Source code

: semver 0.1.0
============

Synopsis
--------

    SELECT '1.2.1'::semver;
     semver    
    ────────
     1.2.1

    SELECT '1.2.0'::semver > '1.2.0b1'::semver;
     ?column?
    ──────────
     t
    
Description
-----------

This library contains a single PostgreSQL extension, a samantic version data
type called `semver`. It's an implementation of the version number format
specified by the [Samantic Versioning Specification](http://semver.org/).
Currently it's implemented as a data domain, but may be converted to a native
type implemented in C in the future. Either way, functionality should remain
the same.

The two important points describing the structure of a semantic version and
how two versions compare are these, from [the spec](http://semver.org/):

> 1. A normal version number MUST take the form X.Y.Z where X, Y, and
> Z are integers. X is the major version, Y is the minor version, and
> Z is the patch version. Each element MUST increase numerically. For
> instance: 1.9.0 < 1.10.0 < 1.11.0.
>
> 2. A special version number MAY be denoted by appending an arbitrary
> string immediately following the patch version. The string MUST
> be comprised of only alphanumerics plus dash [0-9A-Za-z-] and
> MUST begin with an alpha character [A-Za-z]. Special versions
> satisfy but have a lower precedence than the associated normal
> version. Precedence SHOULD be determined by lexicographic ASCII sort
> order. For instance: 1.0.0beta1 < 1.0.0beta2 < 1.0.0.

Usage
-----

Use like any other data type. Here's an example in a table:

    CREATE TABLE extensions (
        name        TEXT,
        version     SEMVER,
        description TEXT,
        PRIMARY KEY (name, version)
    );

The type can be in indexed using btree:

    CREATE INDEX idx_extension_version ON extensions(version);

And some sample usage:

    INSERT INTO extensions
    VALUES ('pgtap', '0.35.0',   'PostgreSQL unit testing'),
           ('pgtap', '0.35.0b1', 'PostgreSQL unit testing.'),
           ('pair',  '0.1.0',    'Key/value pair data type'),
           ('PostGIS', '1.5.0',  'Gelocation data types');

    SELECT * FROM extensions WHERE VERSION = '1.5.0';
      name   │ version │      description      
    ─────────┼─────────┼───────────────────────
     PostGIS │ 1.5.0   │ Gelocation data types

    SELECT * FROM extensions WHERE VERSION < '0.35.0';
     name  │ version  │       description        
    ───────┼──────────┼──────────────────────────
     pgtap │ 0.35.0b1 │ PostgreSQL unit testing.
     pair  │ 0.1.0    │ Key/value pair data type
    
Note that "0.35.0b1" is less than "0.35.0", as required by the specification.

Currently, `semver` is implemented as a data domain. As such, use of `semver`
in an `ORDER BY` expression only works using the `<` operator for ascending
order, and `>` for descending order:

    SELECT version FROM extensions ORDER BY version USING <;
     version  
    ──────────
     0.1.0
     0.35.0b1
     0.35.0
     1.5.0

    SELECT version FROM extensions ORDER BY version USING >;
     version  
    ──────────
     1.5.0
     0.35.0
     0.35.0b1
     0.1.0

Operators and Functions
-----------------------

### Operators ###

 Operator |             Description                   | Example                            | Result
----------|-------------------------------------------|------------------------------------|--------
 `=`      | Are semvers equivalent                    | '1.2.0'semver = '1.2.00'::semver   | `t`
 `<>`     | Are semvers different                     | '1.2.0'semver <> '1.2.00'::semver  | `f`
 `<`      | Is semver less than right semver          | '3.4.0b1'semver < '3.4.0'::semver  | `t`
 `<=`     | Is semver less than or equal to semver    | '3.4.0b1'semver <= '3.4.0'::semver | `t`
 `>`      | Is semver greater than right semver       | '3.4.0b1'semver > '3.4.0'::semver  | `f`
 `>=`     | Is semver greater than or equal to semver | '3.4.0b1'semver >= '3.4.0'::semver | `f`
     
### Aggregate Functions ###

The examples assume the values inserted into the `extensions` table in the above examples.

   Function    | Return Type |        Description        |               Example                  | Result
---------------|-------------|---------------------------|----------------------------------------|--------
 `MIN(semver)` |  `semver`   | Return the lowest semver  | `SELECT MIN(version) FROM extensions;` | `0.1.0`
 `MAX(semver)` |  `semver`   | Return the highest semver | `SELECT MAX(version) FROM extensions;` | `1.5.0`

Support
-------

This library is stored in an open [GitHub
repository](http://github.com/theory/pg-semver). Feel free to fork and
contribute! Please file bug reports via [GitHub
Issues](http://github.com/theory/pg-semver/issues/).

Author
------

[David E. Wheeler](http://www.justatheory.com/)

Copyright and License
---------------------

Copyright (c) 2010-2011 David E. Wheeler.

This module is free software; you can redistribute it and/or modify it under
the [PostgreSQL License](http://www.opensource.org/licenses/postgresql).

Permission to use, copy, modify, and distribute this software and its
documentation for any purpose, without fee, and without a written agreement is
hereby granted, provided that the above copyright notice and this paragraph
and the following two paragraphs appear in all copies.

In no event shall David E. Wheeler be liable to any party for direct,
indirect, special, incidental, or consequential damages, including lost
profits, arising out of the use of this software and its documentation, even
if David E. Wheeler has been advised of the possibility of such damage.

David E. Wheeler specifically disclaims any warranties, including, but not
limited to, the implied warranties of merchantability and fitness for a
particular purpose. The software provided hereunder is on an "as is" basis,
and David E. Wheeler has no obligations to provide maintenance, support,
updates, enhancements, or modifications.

TASK DIRECTIONS
Give back every entry exactly.

RESULT OF THIS TASK
Source code

: semver 0.1.0
============

Synopsis
--------

    SELECT '1.2.1'::semver;
     semver    
    ────────
     1.2.1

    SELECT '1.2.0'::semver > '1.2.0b1'::semver;
     ?column?
    ──────────
     t
    
Description
-----------

This library contains a single PostgreSQL extension, a samantic version data
type called `semver`. It's an implementation of the version number format
specified by the [Samantic Versioning Specification](http://semver.org/).
Currently it's implemented as a data domain, but may be converted to a native
type implemented in C in the future. Either way, functionality should remain
the same.

The two important points describing the structure of a semantic version and
how two versions compare are these, from [the spec](http://semver.org/):

> 1. A normal version number MUST take the form X.Y.Z where X, Y, and
> Z are integers. X is the major version, Y is the minor version, and
> Z is the patch version. Each element MUST increase numerically. For
> instance: 1.9.0 < 1.10.0 < 1.11.0.
>
> 2. A special version number MAY be denoted by appending an arbitrary
> string immediately following the patch version. The string MUST
> be comprised of only alphanumerics plus dash [0-9A-Za-z-] and
> MUST begin with an alpha character [A-Za-z]. Special versions
> satisfy but have a lower precedence than the associated normal
> version. Precedence SHOULD be determined by lexicographic ASCII sort
> order. For instance: 1.0.0beta1 < 1.0.0beta2 < 1.0.0.

Usage
-----

Use like any other data type. Here's an example in a table:

    CREATE TABLE extensions (
        name        TEXT,
        version     SEMVER,
        description TEXT,
        PRIMARY KEY (name, version)
    );

The type can be in indexed using btree:

    CREATE INDEX idx_extension_version ON extensions(version);

And some sample usage:

    INSERT INTO extensions
    VALUES ('pgtap', '0.35.0',   'PostgreSQL unit testing'),
           ('pgtap', '0.35.0b1', 'PostgreSQL unit testing.'),
           ('pair',  '0.1.0',    'Key/value pair data type'),
           ('PostGIS', '1.5.0',  'Gelocation data types');

    SELECT * FROM extensions WHERE VERSION = '1.5.0';
      name   │ version │      description      
    ─────────┼─────────┼───────────────────────
     PostGIS │ 1.5.0   │ Gelocation data types

    SELECT * FROM extensions WHERE VERSION < '0.35.0';
     name  │ version  │       description        
    ───────┼──────────┼──────────────────────────
     pgtap │ 0.35.0b1 │ PostgreSQL unit testing.
     pair  │ 0.1.0    │ Key/value pair data type
    
Note that "0.35.0b1" is less than "0.35.0", as required by the specification.

Currently, `semver` is implemented as a data domain. As such, use of `semver`
in an `ORDER BY` expression only works using the `<` operator for ascending
order, and `>` for descending order:

    SELECT version FROM extensions ORDER BY version USING <;
     version  
    ──────────
     0.1.0
     0.35.0b1
     0.35.0
     1.5.0

    SELECT version FROM extensions ORDER BY version USING >;
     version  
    ──────────
     1.5.0
     0.35.0
     0.35.0b1
     0.1.0

Operators and Functions
-----------------------

### Operators ###

 Operator |             Description                   | Example                            | Result
----------|-------------------------------------------|------------------------------------|--------
 `=`      | Are semvers equivalent                    | '1.2.0'semver = '1.2.00'::semver   | `t`
 `<>`     | Are semvers different                     | '1.2.0'semver <> '1.2.00'::semver  | `f`
 `<`      | Is semver less than right semver          | '3.4.0b1'semver < '3.4.0'::semver  | `t`
 `<=`     | Is semver less than or equal to semver    | '3.4.0b1'semver <= '3.4.0'::semver | `t`
 `>`      | Is semver greater than right semver       | '3.4.0b1'semver > '3.4.0'::semver  | `f`
 `>=`     | Is semver greater than or equal to semver | '3.4.0b1'semver >= '3.4.0'::semver | `f`
     
### Aggregate Functions ###

The examples assume the values inserted into the `extensions` table in the above examples.

   Function    | Return Type |        Description        |               Example                  | Result
---------------|-------------|---------------------------|----------------------------------------|--------
 `MIN(semver)` |  `semver`   | Return the lowest semver  | `SELECT MIN(version) FROM extensions;` | `0.1.0`
 `MAX(semver)` |  `semver`   | Return the highest semver | `SELECT MAX(version) FROM extensions;` | `1.5.0`

Support
-------

This library is stored in an open [GitHub
repository](http://github.com/theory/pg-semver). Feel free to fork and
contribute! Please file bug reports via [GitHub
Issues](http://github.com/theory/pg-semver/issues/).

Author
------

[David E. Wheeler](http://www.justatheory.com/)

Copyright and License
---------------------

Copyright (c) 2010-2011 David E. Wheeler.

This module is free software; you can redistribute it and/or modify it under
the [PostgreSQL License](http://www.opensource.org/licenses/postgresql).

Permission to use, copy, modify, and distribute this software and its
documentation for any purpose, without fee, and without a written agreement is
hereby granted, provided that the above copyright notice and this paragraph
and the following two paragraphs appear in all copies.

In no event shall David E. Wheeler be liable to any party for direct,
indirect, special, incidental, or consequential damages, including lost
profits, arising out of the use of this software and its documentation, even
if David E. Wheeler has been advised of the possibility of such damage.

David E. Wheeler specifically disclaims any warranties, including, but not
limited to, the implied warranties of merchantability and fitness for a
particular purpose. The software provided hereunder is on an "as is" basis,
and David E. Wheeler has no obligations to provide maintenance, support,
updates, enhancements, or modifications.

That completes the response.